Ninguém pode tomar de ninguém o que lhe pertence por direito, sob pena deste - o malvado larápio sem coração - saber eternamente que aquilo nunca será realmente seu. E que isso seja uma praga que eu lhe rogo neste momento. Todo objeto roubado tem a sua história. Como um castigo a quem a roubou, a bicicleta tomada sempre falará por si. E que isso lhe incomode pelo resto dos seus dias.

16 maio 2008

carpinejasso no meio de maio

"Viver é um constrangimento: é vulnerabilidade. Amar é esperar a opinião distinta da nossa e suportá-la."


Carpinejar. Sempre ele a me roubar as palavras, sem mesmo sabê-lo.

13 maio 2008

eternamente, Yolanda

Há uma no atrás eu pousava na terra natal, mais uma vez. Era noite e era frio. E frias foram as palavras que consegui para descrever esta minha chegada, tão diferente do que realmente o foi. Pois já faz um ano que isso aconteceu. E em um ano tudo pode esfriar, se deixado propositalmente à janela, para ser esquecido ou roubado pela roda do tempo.

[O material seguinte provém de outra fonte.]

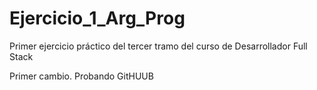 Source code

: # Ejercicio_1_Arg_Prog
Primer ejercicio práctico del tercer tramo del curso de Desarrollador Full Stack

Primer cambio. Probando GitHUUB
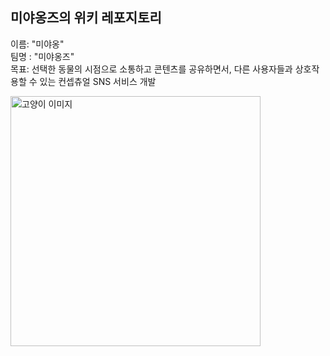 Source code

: ## 미야옹즈의 위키 레포지토리

이름: "미야옹" <br/>
팀명 : "미야옹즈" <br/>
목표: 선택한 동물의 시점으로 소통하고 콘텐츠를 공유하면서, 다른 사용자들과 상호작용할 수 있는 컨셉츄얼 SNS 서비스 개발 <br/>

<img src="https://github.com/user-attachments/assets/c04a4542-9be0-49e8-add6-73a5ed609c26" width="400" alt="고양이 이미지">
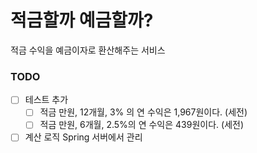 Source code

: # 적금할까 예금할까?

적금 수익을 예금이자로 환산해주는 서비스

### TODO
- [ ] 테스트 추가
  - [ ] 적금 만원, 12개월, 3% 의 연 수익은 1,967원이다. (세전)
  - [ ] 적금 만원, 6개월, 2.5%의 연 수익은 439원이다. (세전) 
- [ ] 계산 로직 Spring 서버에서 관리
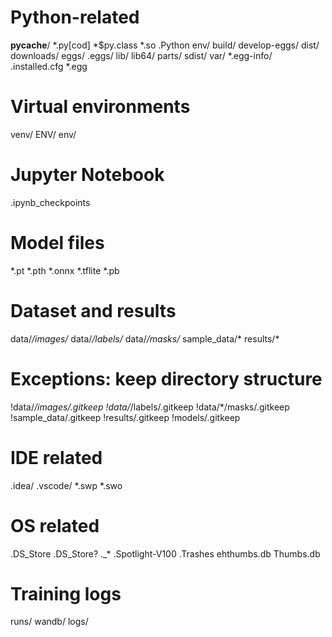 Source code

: # Python-related
__pycache__/
*.py[cod]
*$py.class
*.so
.Python
env/
build/
develop-eggs/
dist/
downloads/
eggs/
.eggs/
lib/
lib64/
parts/
sdist/
var/
*.egg-info/
.installed.cfg
*.egg

# Virtual environments
venv/
ENV/
env/

# Jupyter Notebook
.ipynb_checkpoints

# Model files
*.pt
*.pth
*.onnx
*.tflite
*.pb

# Dataset and results
data/*/images/*
data/*/labels/*
data/*/masks/*
sample_data/*
results/*

# Exceptions: keep directory structure
!data/*/images/.gitkeep
!data/*/labels/.gitkeep
!data/*/masks/.gitkeep
!sample_data/.gitkeep
!results/.gitkeep
!models/.gitkeep

# IDE related
.idea/
.vscode/
*.swp
*.swo

# OS related
.DS_Store
.DS_Store?
._*
.Spotlight-V100
.Trashes
ehthumbs.db
Thumbs.db

# Training logs
runs/
wandb/
logs/

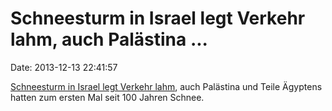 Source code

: Schneesturm in Israel legt Verkehr lahm, auch Palästina \...
============================================================

Date: 2013-12-13 22:41:57

[Schneesturm in Israel legt Verkehr
lahm](http://darkroom.baltimoresun.com/2013/12/winter-storm-brings-snow-severe-weather-to-middle-east/),
auch Palästina und Teile Ägyptens hatten zum ersten Mal seit 100 Jahren
Schnee.

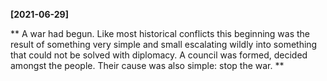 **[2021-06-29]**

**
A war had begun. 
Like most historical conflicts this beginning was the result of something very simple and small escalating wildly into something that could not be solved with diplomacy. A council was formed, decided amongst the people. Their cause was also simple: stop the war. 
** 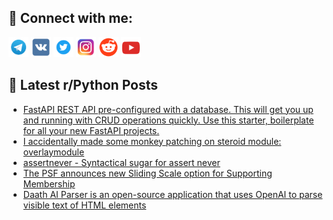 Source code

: ## 🔎 Connect with me:
[<img src="https://github.com/bullbesh/bullbesh/blob/main/images/Telegram.png" width="32" height="32" />](https://t.me/bullbesh)
[<img src="https://github.com/bullbesh/bullbesh/blob/main/images/VK.png" width="32" height="32" />](https://vk.com/bullbesh)
[<img src="https://github.com/bullbesh/bullbesh/blob/main/images/Twitter.png" width="32" height="32" />](https://twitter.com/bullbesh1)
[<img src="https://github.com/bullbesh/bullbesh/blob/main/images/Instagram.png" width="32" height="32" />](https://www.instagram.com/bullbesh)
[<img src="https://github.com/bullbesh/bullbesh/blob/main/images/Reddit.png" width="32" height="32" />](https://www.reddit.com/user/bullbesh)
[<img src="https://github.com/bullbesh/bullbesh/blob/main/images/YouTube.png" width="32" height="32" />](https://www.youtube.com/channel/UCtfjRs6uzgq5mfm8S06WTcg)

## 📕 Latest r/Python Posts
<!-- BLOG-POST-LIST:START -->
- [FastAPI REST API pre-configured with a database. This will get you up and running with CRUD operations quickly. Use this starter, boilerplate for all your new FastAPI projects.](https://www.reddit.com/r/Python/comments/zghz7j/fastapi_rest_api_preconfigured_with_a_database/)
- [I accidentally made some monkey patching on steroid module: overlaymodule](https://www.reddit.com/r/Python/comments/zghtqp/i_accidentally_made_some_monkey_patching_on/)
- [assertnever - Syntactical sugar for assert never](https://www.reddit.com/r/Python/comments/zgcplq/assertnever_syntactical_sugar_for_assert_never/)
- [The PSF announces new Sliding Scale option for Supporting Membership](https://www.reddit.com/r/Python/comments/zgb2ga/the_psf_announces_new_sliding_scale_option_for/)
- [Daath AI Parser is an open-source application that uses OpenAI to parse visible text of HTML elements](https://www.reddit.com/r/Python/comments/zgaz4c/daath_ai_parser_is_an_opensource_application_that/)
<!-- BLOG-POST-LIST:END -->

Coisas do acaso, ou de meras circunstâncias. Há um ano atrás eu era uma outra que chegava, e permaneci outra que se via ali como sempre fora. E todos me reconheciam como tal, mesmo trazendo o vento nos cabelos agora lisos. Até o frio me reconhecia, quando vesti aquela blusa vermelha e entrei confiante naquele pesado e cheirando a guardado casaco de lã cinza. E quando alguém me perguntava "Querida, voce não está sentindo frio?" eu pensava que nem mesmo com a fúnebre reunião familiar prestes a acontecer eu sentiria este frio, pois algo acendia minha lareira interna e me fazia em brasa.

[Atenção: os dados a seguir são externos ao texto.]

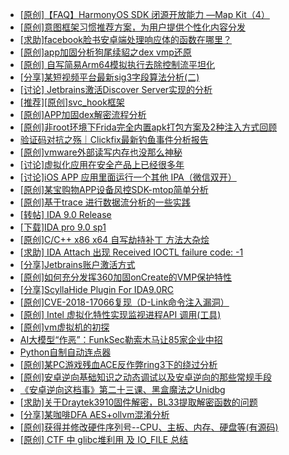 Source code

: + [[原创]【FAQ】HarmonyOS SDK 闭源开放能力 —Map Kit（4）](https://bbs.kanxue.com/thread-285236.htm)
+ [[原创]意图框架习惯推荐方案，为用户提供个性化内容分发](https://bbs.kanxue.com/thread-285235.htm)
+ [[求助]facebook脸书安卓端处理响应体的函数在哪里？](https://bbs.kanxue.com/thread-283610.htm)
+ [[原创]app加固分析狗尾续貂之dex vmp还原](https://bbs.kanxue.com/thread-285212.htm)
+ [[原创] 自写简易Arm64模拟执行去除控制流平坦化](https://bbs.kanxue.com/thread-284890.htm)
+ [[分享]某短视频平台最新sig3字段算法分析(二)](https://bbs.kanxue.com/thread-285222.htm)
+ [[讨论] Jetbrains激活Discover Server实现的分析](https://bbs.kanxue.com/thread-283941.htm)
+ [[推荐][原创]svc_hook框架](https://bbs.kanxue.com/thread-284713.htm)
+ [[原创]APP加固dex解密流程分析](https://bbs.kanxue.com/thread-280609.htm)
+ [[原创]非root环境下Frida完全内置apk打包方案及2种注入方式回顾](https://bbs.kanxue.com/thread-284482.htm)
+ [验证码对抗之殇｜Clickfix最新钓鱼事件分析报告](https://bbs.kanxue.com/thread-285237.htm)
+ [[原创]vmware外部读写内存也没那么神秘](https://bbs.kanxue.com/thread-284956.htm)
+ [[讨论]虚拟化应用在安全产品上已经很多年](https://bbs.kanxue.com/thread-285058.htm)
+ [[讨论]iOS APP 应用里面运行一个其他 IPA（微信双开）](https://bbs.kanxue.com/thread-283810.htm)
+ [[原创]某宝购物APP设备风控SDK-mtop简单分析](https://bbs.kanxue.com/thread-284241.htm)
+ [[原创]基于trace 进行数据流分析的一些实践](https://bbs.kanxue.com/thread-285243.htm)
+ [[转帖] IDA 9.0 Release](https://bbs.kanxue.com/thread-283917.htm)
+ [[下载]IDA pro 9.0 sp1](https://bbs.kanxue.com/thread-285234.htm)
+ [[原创]C/C++ x86 x64 自写劫持补丁 方法大杂烩](https://bbs.kanxue.com/thread-282745.htm)
+ [[求助] IDA Attach 出现 Received IOCTL failure code: -1](https://bbs.kanxue.com/thread-285242.htm)
+ [[分享]Jetbrains账户激活方式](https://bbs.kanxue.com/thread-284298.htm)
+ [[原创]如何充分发挥360加固onCreate的VMP保护特性](https://bbs.kanxue.com/thread-285241.htm)
+ [[分享]ScyllaHide Plugin For IDA9.0RC](https://bbs.kanxue.com/thread-284937.htm)
+ [[原创]CVE-2018-17066复现（D-Link命令注入漏洞）](https://bbs.kanxue.com/thread-282039.htm)
+ [[原创] Intel 虚拟化特性实现监视进程API 调用(工具)](https://bbs.kanxue.com/thread-283716.htm)
+ [[原创]vm虚拟机的初探](https://bbs.kanxue.com/thread-284883.htm)
+ [AI大模型“作恶”：FunkSec勒索木马让85家企业中招](https://bbs.kanxue.com/thread-285246.htm)
+ [Python自制自动连点器](https://bbs.kanxue.com/thread-284780.htm)
+ [[原创]某PC游戏残血ACE反作弊ring3下的绕过分析](https://bbs.kanxue.com/thread-284667.htm)
+ [[原创]安卓逆向基础知识之动态调试以及安卓逆向的那些常规手段](https://bbs.kanxue.com/thread-279978.htm)
+ [《安卓逆向这档事》第二十三课、黑盒魔法之Unidbg](https://bbs.kanxue.com/thread-285073.htm)
+ [[求助]关于Draytek3910固件解密，BL33提取解密函数的问题](https://bbs.kanxue.com/thread-285247.htm)
+ [[分享]某咖啡DFA AES+ollvm混淆分析](https://bbs.kanxue.com/thread-284992.htm)
+ [[原创]获得并修改硬件序列号--CPU、主板、内存、硬盘等(有源码)](https://bbs.kanxue.com/thread-282756.htm)
+ [[原创] CTF 中 glibc堆利用 及 IO_FILE 总结](https://bbs.kanxue.com/thread-272098.htm)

Como explicar a amizade do amor que nunca termina e jamais vai terminar? Eu trazia a mim numa noite fria e estrelada, já sabendo da tristeza e da morte, quando busquei por ela sem saber. Mas o que meus castanhos e sempre crédulos olhos viram foi uma fogueira de pessoas queridas que vinham ao meu encontro. E todos no frio da noite e da tristeza se tornaram como cobertores e mantas que me aqueceram. Nem sabia se eram lágrimas ou suor. Derreti-me. Capitulei. Eu, que tão somente me trazia, era levada de volta no tempo pelo abraço daqueles que me eram tão queridos.

E no ar da noite cantamos as nossas canções da memória pródiga, abraçadas umas às outras, em meio a caminhos de almas, de flores, anjos de pedra e orvalhos. Nos afastamos da tristeza para poder cantar uma canção que é muito mais do que uma canção. Quisemos que fosse uma verdadeira declaração de amor à vida que se fora. Uma canção de amor à nós mesmas, felizes e agradecidas pelo reencontro há séculos conspirado e maquinado pelas estrelas.

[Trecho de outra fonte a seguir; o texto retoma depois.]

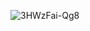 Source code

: ![3HWzFai-Qg8](https://user-images.githubusercontent.com/96042644/193106384-e6fdf07d-ddad-47c6-b9e9-e92396d425b0.jpg)
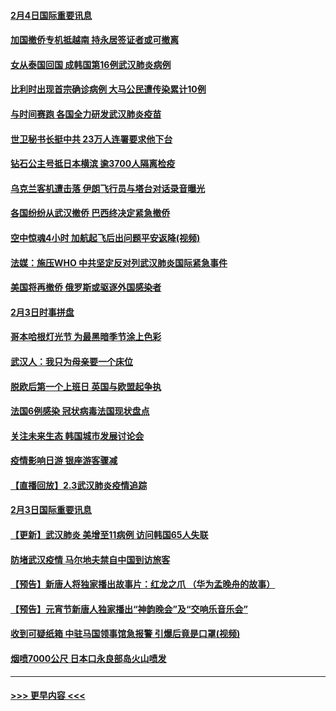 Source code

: #### [2月4日国际重要讯息](../pages/prog202/a102768884.md?t=02042144) 
#### [加国撤侨专机抵越南 持永居签证者或可撤离](../pages/prog202/a102768877.md?t=02042144) 
#### [女从泰国回国 成韩国第16例武汉肺炎病例](../pages/prog202/a102768669.md?t=02042144) 
#### [比利时出现首宗确诊病例 大马公民遭传染累计10例](../pages/prog202/a102768824.md?t=02042144) 
#### [与时间赛跑 各国全力研发武汉肺炎疫苗](../pages/prog202/a102768738.md?t=02042144) 
#### [世卫秘书长挺中共 23万人连署要求他下台](../pages/prog202/a102768717.md?t=02042144) 
#### [钻石公主号抵日本横滨 逾3700人隔离检疫](../pages/prog202/a102768714.md?t=02042144) 
#### [乌克兰客机遭击落 伊朗飞行员与塔台对话录音曝光](../pages/prog202/a102768645.md?t=02042144) 
#### [各国纷纷从武汉撤侨 巴西终决定紧急撤侨](../pages/prog202/a102768630.md?t=02042144) 
#### [空中惊魂4小时 加航起飞后出问题平安返降(视频)](../pages/prog202/a102768601.md?t=02042144) 
#### [法媒：施压WHO 中共坚定反对列武汉肺炎国际紧急事件](../pages/prog202/a102768584.md?t=02042144) 
#### [美国将再撤侨 俄罗斯或驱逐外国感染者](../pages/prog202/a102768247.md?t=02042144) 
#### [2月3日时事拼盘](../pages/prog202/a102768402.md?t=02042144) 
#### [哥本哈根灯光节 为最黑暗季节涂上色彩](../pages/prog202/a102768369.md?t=02042144) 
#### [武汉人：我只为母亲要一个床位](../pages/prog202/a102768250.md?t=02042144) 
#### [脱欧后第一个上班日 英国与欧盟起争执](../pages/prog202/a102768252.md?t=02042144) 
#### [法国6例感染 冠状病毒法国现状盘点](../pages/prog202/a102768157.md?t=02042144) 
#### [关注未来生态 韩国城市发展讨论会](../pages/prog202/a102768153.md?t=02042144) 
#### [疫情影响日游 银座游客骤减](../pages/prog202/a102768160.md?t=02042144) 
#### [【直播回放】2.3武汉肺炎疫情追踪](../pages/prog202/a102768128.md?t=02042144) 
#### [2月3日国际重要讯息](../pages/prog202/a102767896.md?t=02042144) 
#### [【更新】武汉肺炎 美增至11病例 访问韩国65人失联](../pages/prog202/a102758911.md?t=02042144) 
#### [防堵武汉疫情 马尔地夫禁自中国到访旅客](../pages/prog202/a102767847.md?t=02042144) 
#### [【预告】新唐人将独家播出故事片：红龙之爪 （华为孟晚舟的故事）](../pages/prog202/a102767728.md?t=02042144) 
#### [【预告】元宵节新唐人独家播出“神韵晚会”及“交响乐音乐会”](../pages/prog202/a102767674.md?t=02042144) 
#### [收到可疑纸箱 中驻马国领事馆急报警 引爆后竟是口罩(视频)](../pages/prog202/a102767695.md?t=02042144) 
#### [烟喷7000公尺 日本口永良部岛火山喷发](../pages/prog202/a102767687.md?t=02042144) 

----
#### [ >>> 更早内容 <<< ](../indexes/prog202-earlier.md)
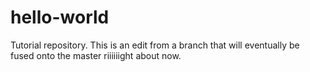 # hello-world
Tutorial repository.
This is an edit from a branch that will eventually be fused onto the master riiiiiight about now.
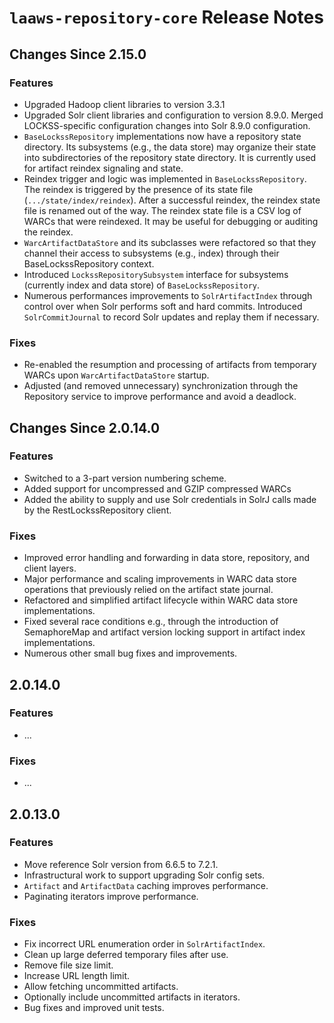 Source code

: # `laaws-repository-core` Release Notes

## Changes Since 2.15.0

### Features

* Upgraded Hadoop client libraries to version 3.3.1
* Upgraded Solr client libraries and configuration to version 8.9.0. Merged LOCKSS-specific 
  configuration changes into Solr 8.9.0 configuration.
* `BaseLockssRepository` implementations now have a repository state directory. Its 
    subsystems (e.g., the data store) may organize their state into subdirectories
    of the repository state directory. It is currently used for artifact reindex 
    signaling and state.
* Reindex trigger and logic was implemented in `BaseLockssRepository`. The reindex
    is triggered by the presence of its state file (`.../state/index/reindex`). After
    a successful reindex, the reindex state file is renamed out of the way. The 
    reindex state file is a CSV log of WARCs that were reindexed. It may be useful
    for debugging or auditing the reindex.
* `WarcArtifactDataStore` and its subclasses were refactored so that they channel 
    their access to subsystems (e.g., index) through their BaseLockssRepository context.
* Introduced `LockssRepositorySubsystem` interface for subsystems (currently index
    and data store) of `BaseLockssRepository`.
* Numerous performances improvements to `SolrArtifactIndex` through control over
  when Solr performs soft and hard commits. Introduced `SolrCommitJournal` to record Solr
  updates and replay them if necessary.

### Fixes

* Re-enabled the resumption and processing of artifacts from temporary WARCs upon 
  `WarcArtifactDataStore` startup.
* Adjusted (and removed unnecessary) synchronization through the Repository service to
  improve performance and avoid a deadlock.

## Changes Since 2.0.14.0

### Features

*   Switched to a 3-part version numbering scheme.
*   Added support for uncompressed and GZIP compressed WARCs
*   Added the ability to supply and use Solr credentials in SolrJ calls made by the 
    RestLockssRepository client.

### Fixes

*   Improved error handling and forwarding in data store, repository, and client layers.
*   Major performance and scaling improvements in WARC data store operations that
    previously relied on the artifact state journal.
*   Refactored and simplified artifact lifecycle within WARC data store implementations.
*   Fixed several race conditions e.g., through the introduction of SemaphoreMap
    and artifact version locking support in artifact index implementations.
*   Numerous other small bug fixes and improvements.

## 2.0.14.0

### Features

*   ...

### Fixes

*   ...

## 2.0.13.0

### Features

*   Move reference Solr version from 6.6.5 to 7.2.1.
*   Infrastructural work to support upgrading Solr config sets.
*   `Artifact` and `ArtifactData` caching improves performance.
*   Paginating iterators improve performance.

### Fixes

*   Fix incorrect URL enumeration order in `SolrArtifactIndex`.
*   Clean up large deferred temporary files after use.
*   Remove file size limit.
*   Increase URL length limit.
*   Allow fetching uncommitted artifacts.
*   Optionally include uncommitted artifacts in iterators.
*   Bug fixes and improved unit tests.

Lá de cima ela certamente ria daquela cena e dobrava-se sobre si mesma, de tanto rir.

"Yolanda, eternamente Yolanda".

Quem nos via ali naquele instante, abraçadas e acinzentadas pela noite, olhos brilhantes, corações em chamas e queixos erguidos, jamais entenderia. Nem uma imagem, nem mil palavras, nem luvas, nem lenços. O vapor de nossas bocas foi-se agradecido às mesmas estrelas, levado pela transparência de uma profunda alegria - talvez meio contida -, alegria de velório e de cemitério, alegria de mães, filhas, tias, primas, amigas.

Aprendemos mais um pouco naquela noite. Até em sua morte ela nos era extremamente generosa como sempre o foi em vida. Ela era feita de açúcar e sal, tinha as bochechas e o coração muito vermelhos e isso jamais será esquecido. Lições são aprendidas assim, quando menos se espera, quando se espera o de menos. E o menos se transforma em muito mais.

06 maio 2008

sem acordos

Manhã dos passarinhos.
Caminho, páro. Há flores logo ali na borda. E são de um laranja tão sedutor que o vento pára também por ali. Páro e o vento pára na minha mão, fazendo cócegas entre minhas unhas vermelhas.

(Escrevo como não deveria escrever. Minha linguagem é de antes, da antiga, por puro prazer de observar e entender plenamente o seu desenho. Acentuo coisas que não devem ser. Eu ainda páro, sómente, e acentuo minha parada e minha improvável solidão nesta forma de ver as coisas. E preciso acentuar também a parada do vento, pois este vento existe há muito, como eu. As coisas perderiam valor pela perda de acessórios?)

Eu falava das flores e com as flores daquela borda de estrada, de sua cor laranja mais tangerina do que a própria fruta de maio, e o vento me dizia que carregaria seu perfume de mel para além da estreita e esquecida borda, se eu quisesse ou se lhe contasse segredos do meu caminho daquela manhã. Pensei: "Isso não seria justo. Ele pode levar sómente o meu chapéu, mas os meus segredos não".

Encarei o vento de frente, com toda a energia arrogante da minha e ondulada superfície de contato. E disse-lhe que só tratasse de continuar seu caminho, a ventar cabelos distraídos e areias esquecidas, pois meus segredos estão todos dentro de uma caixa, lacrados dentro de mim.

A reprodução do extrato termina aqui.